**EXERCISE REQUIREMENTS**. What is needed is an exact reproduction of the lines in the records below, starting at the line with "# Contributing to" and ending at the line with "usando o Feign", both included, and nothing else; pictures stay out.

-------- INFORMATION SHOWN

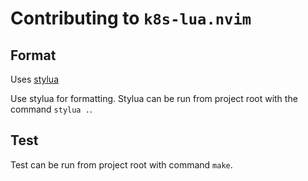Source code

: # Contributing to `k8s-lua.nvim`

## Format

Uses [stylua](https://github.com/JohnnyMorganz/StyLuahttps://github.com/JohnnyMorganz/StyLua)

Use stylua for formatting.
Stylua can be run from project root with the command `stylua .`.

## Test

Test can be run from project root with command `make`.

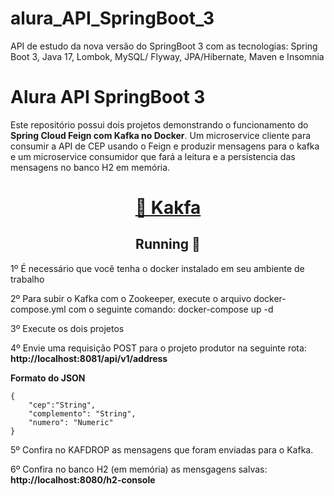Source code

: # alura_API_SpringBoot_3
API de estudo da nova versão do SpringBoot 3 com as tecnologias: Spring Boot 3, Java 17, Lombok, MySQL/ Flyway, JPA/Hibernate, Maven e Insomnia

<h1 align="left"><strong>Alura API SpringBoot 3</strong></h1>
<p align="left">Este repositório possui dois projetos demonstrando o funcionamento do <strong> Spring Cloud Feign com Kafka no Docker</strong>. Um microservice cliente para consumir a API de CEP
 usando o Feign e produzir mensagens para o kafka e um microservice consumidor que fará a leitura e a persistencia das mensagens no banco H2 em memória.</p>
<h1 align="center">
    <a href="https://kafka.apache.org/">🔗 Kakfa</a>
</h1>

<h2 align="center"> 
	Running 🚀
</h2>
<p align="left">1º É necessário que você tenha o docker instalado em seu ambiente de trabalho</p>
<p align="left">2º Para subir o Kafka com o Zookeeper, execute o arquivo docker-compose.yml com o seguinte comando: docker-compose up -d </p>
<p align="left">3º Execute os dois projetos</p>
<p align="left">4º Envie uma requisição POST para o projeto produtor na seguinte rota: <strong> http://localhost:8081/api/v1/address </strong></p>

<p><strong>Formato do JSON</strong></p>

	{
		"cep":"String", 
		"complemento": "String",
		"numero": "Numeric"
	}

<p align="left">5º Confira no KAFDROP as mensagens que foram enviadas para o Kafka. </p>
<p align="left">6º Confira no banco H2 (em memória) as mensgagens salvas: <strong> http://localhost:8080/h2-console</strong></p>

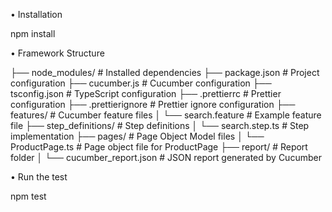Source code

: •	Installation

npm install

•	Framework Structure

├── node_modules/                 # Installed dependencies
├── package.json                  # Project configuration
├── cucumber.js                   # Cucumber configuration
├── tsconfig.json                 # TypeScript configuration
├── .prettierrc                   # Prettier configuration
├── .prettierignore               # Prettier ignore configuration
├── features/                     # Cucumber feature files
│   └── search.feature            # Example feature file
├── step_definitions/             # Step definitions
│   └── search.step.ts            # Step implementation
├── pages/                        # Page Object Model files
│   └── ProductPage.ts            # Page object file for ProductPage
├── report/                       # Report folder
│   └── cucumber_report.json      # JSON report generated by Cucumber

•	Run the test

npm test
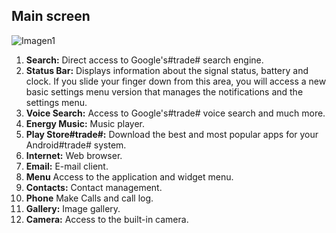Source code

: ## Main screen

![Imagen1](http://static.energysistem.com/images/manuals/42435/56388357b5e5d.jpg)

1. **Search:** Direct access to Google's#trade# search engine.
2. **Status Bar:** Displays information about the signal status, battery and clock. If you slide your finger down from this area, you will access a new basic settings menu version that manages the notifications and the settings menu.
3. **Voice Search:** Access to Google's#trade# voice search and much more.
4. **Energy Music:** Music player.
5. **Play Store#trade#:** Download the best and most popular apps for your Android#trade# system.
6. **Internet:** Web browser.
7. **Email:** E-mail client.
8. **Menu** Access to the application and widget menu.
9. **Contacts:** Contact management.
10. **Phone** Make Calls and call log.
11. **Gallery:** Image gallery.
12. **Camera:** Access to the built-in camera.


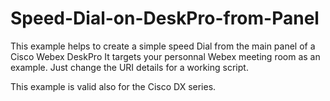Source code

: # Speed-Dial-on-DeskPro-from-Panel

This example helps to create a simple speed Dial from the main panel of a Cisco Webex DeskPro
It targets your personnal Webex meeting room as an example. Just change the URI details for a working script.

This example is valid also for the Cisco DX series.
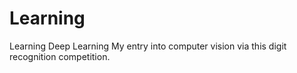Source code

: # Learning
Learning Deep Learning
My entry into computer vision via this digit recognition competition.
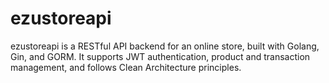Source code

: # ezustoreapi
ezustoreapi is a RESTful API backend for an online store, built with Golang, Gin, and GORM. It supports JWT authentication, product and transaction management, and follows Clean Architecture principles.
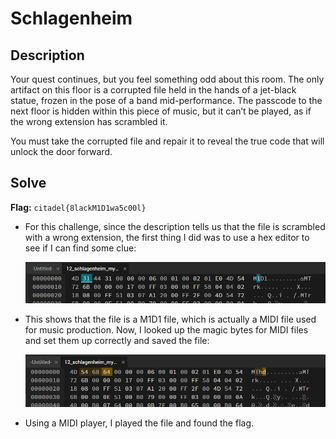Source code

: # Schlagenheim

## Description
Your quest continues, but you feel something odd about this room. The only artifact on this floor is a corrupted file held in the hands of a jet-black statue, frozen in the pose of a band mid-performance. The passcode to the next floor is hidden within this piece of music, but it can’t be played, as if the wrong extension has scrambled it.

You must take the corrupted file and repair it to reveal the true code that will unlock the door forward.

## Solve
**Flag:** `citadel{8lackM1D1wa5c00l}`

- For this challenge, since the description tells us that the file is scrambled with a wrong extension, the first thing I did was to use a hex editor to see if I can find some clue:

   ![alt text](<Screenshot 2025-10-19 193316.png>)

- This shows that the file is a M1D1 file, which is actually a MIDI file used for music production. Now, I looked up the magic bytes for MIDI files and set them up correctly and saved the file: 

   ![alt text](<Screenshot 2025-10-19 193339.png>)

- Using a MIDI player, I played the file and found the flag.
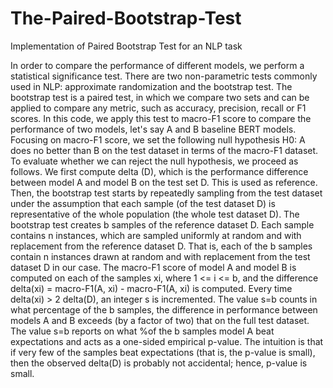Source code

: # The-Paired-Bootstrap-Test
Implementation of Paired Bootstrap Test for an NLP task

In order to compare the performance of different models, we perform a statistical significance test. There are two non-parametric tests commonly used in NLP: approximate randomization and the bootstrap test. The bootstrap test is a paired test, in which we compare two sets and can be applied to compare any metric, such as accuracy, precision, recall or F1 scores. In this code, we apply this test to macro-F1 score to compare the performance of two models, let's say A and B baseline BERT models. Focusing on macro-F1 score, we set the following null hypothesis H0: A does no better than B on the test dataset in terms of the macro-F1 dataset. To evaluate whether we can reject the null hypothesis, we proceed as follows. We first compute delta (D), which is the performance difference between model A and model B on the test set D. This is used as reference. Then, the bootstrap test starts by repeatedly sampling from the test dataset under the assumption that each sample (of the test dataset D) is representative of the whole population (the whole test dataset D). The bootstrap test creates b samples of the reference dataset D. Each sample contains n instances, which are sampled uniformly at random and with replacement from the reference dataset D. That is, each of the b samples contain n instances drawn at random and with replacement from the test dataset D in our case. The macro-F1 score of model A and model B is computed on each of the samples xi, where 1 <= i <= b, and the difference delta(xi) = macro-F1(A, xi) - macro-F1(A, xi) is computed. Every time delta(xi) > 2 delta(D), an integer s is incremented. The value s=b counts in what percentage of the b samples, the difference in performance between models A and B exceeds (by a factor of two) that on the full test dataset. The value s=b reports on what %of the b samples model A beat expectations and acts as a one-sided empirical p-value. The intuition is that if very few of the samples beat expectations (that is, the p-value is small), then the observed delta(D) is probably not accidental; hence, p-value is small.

----------------

**YOUR SOLUTION**.
: # Contributing to `k8s-lua.nvim`

## Format

Uses [stylua](https://github.com/JohnnyMorganz/StyLuahttps://github.com/JohnnyMorganz/StyLua)

Use stylua for formatting.
Stylua can be run from project root with the command `stylua .`.

## Test

Test can be run from project root with command `make`.

Source code

: # alura_API_SpringBoot_3
API de estudo da nova versão do SpringBoot 3 com as tecnologias: Spring Boot 3, Java 17, Lombok, MySQL/ Flyway, JPA/Hibernate, Maven e Insomnia

<h1 align="left"><strong>Alura API SpringBoot 3</strong></h1>
<p align="left">Este repositório possui dois projetos demonstrando o funcionamento do <strong> Spring Cloud Feign com Kafka no Docker</strong>. Um microservice cliente para consumir a API de CEP
 usando o Feign e produzir mensagens para o kafka e um microservice consumidor que fará a leitura e a persistencia das mensagens no banco H2 em memória.</p>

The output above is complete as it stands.